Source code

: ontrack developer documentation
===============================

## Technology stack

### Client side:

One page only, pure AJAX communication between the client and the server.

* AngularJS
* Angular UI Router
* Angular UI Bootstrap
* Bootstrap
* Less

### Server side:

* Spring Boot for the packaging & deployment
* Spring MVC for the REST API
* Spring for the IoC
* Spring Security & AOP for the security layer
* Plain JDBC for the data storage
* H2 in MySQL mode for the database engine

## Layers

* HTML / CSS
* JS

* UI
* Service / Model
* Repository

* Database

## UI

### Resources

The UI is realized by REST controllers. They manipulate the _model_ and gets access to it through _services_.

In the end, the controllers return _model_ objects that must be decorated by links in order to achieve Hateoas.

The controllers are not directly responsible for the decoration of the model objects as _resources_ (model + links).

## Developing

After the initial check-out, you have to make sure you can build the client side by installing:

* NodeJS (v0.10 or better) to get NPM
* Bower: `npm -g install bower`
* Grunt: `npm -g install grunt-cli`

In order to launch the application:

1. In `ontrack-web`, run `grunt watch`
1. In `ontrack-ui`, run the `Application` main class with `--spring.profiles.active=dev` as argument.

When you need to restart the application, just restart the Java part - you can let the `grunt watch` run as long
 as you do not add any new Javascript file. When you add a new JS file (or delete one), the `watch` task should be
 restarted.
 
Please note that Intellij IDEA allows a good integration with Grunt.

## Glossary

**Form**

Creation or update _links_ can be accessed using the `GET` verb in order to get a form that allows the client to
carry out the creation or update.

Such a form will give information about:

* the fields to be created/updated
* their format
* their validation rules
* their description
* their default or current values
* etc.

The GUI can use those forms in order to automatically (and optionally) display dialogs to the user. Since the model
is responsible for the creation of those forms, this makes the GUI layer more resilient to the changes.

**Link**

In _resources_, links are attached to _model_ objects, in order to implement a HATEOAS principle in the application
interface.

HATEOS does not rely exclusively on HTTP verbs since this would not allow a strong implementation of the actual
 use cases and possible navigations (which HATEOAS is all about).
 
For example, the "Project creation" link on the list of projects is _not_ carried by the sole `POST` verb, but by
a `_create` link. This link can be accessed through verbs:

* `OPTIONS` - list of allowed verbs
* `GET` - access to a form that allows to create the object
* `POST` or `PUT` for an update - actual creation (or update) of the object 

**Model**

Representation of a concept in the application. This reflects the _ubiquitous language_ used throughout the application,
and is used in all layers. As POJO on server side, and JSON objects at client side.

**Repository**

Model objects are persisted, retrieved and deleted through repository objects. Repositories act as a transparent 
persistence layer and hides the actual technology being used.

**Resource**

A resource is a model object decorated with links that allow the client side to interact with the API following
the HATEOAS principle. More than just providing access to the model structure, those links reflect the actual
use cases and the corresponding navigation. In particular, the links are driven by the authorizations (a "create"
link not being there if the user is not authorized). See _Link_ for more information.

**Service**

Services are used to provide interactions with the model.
* * *
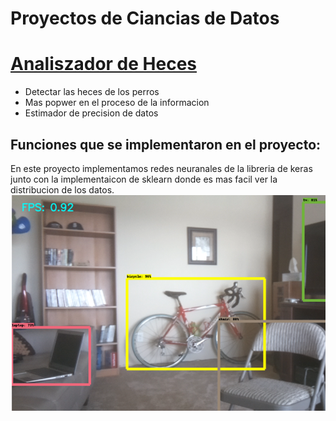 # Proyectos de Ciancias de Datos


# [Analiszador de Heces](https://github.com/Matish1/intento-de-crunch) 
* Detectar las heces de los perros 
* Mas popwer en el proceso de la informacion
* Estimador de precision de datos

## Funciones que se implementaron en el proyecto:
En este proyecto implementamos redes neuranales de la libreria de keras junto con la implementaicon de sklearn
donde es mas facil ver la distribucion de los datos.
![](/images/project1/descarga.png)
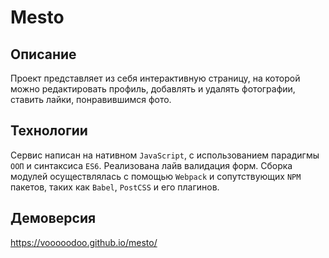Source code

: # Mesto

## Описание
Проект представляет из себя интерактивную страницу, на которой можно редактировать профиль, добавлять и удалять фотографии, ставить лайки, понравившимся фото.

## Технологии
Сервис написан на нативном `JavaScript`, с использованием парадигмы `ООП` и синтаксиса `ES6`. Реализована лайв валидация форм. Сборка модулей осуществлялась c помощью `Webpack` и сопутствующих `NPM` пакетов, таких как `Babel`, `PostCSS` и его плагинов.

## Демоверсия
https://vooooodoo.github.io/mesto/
...
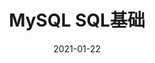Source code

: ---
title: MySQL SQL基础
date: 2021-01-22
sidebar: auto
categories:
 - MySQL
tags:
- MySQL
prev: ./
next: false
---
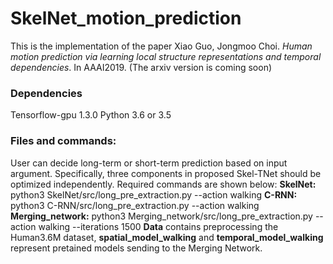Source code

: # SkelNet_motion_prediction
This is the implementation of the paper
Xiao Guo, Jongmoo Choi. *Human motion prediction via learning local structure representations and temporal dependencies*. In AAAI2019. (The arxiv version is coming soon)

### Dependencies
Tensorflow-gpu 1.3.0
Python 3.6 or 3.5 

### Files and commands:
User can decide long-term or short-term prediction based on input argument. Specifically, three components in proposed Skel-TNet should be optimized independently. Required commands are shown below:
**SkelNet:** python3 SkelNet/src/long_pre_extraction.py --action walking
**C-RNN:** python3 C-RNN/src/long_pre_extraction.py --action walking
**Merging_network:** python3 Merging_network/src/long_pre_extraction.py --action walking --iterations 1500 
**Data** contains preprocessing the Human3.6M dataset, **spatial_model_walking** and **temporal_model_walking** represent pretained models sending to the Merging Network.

### Prompt
Give the number of lines in the listing that hold the word "being", with no other words.

### Task answer
2